__Work task__.
Print nothing except the lines of the listing below from the line with "following section we" to the line with "The BSU typology is build", each exactly as written, both ends included.

START Recorded information

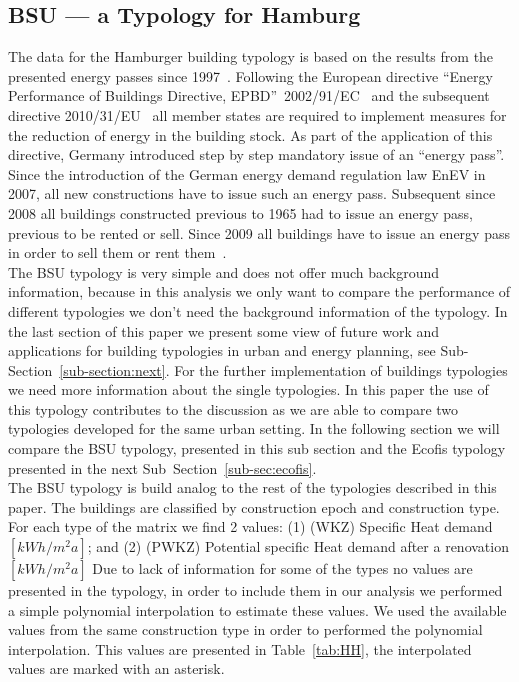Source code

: 

\subsection{BSU --- a Typology for Hamburg}\label{sub-sec:BSU}

The data for the Hamburger building typology is based on the results from the
presented energy passes since 1997~\cite{BSU.2011}.  Following the European
directive ``Energy Performance of Buildings Directive,
EPBD''~2002/91/EC~\cite{epbd.2002} and the subsequent directive
2010/31/EU~\cite{epbd.2010} all member states are required to implement
measures for the reduction of energy in the building stock.  As part of the
application of this directive, Germany introduced step by step mandatory issue
of an ``energy pass''. Since the introduction of the German energy demand
regulation law EnEV in 2007, all new constructions have to issue such an energy
pass.  Subsequent since 2008 all buildings constructed previous to 1965 had to
issue an energy pass, previous to be rented or sell.  Since 2009 all buildings
have to issue an energy pass in order to sell them or rent
them~\cite{BMVBS.2008}.\\

The BSU typology is very simple and does not offer much background information,
because in this analysis we only want to compare the performance of different
typologies we don't need the background information of the typology.  In the
last section of this paper we present some view of future work and applications
for building typologies in urban and energy planning, see
Sub-Section~\ref{sub-section:next}.  For the further implementation of
buildings typologies we need more information about the single typologies.  In
this paper the use of this typology contributes to the discussion as we are
able to compare two typologies developed for the same urban setting.  In the
following section we will compare the BSU typology, presented in this sub
section and the Ecofis typology presented in the next
Sub~Section~\ref{sub-sec:ecofis}.\\

The BSU typology is build analog to the rest of the typologies described in
this paper.  The buildings are classified by construction epoch and
construction type.  For each type of the matrix we find 2 values: (1) (WKZ)
Specific Heat demand $[kWh/m^{2}a]$; and (2) (PWKZ) Potential specific Heat
demand after a renovation $[kWh/m^{2}a]$ Due to lack of information for some of
the types no values are presented in the typology, in order to include them in
our analysis we performed a simple polynomial interpolation to estimate these
values.  We used the available values from the same construction type in order
to performed the polynomial interpolation.  This values are presented in
Table~\ref{tab:HH}, the interpolated values are marked with an asterisk.\\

END Recorded information

__Solution to this task__.
following section we will compare the BSU typology, presented in this sub
section and the Ecofis typology presented in the next
Sub~Section~\ref{sub-sec:ecofis}.\\

The BSU typology is build analog to the rest of the typologies described in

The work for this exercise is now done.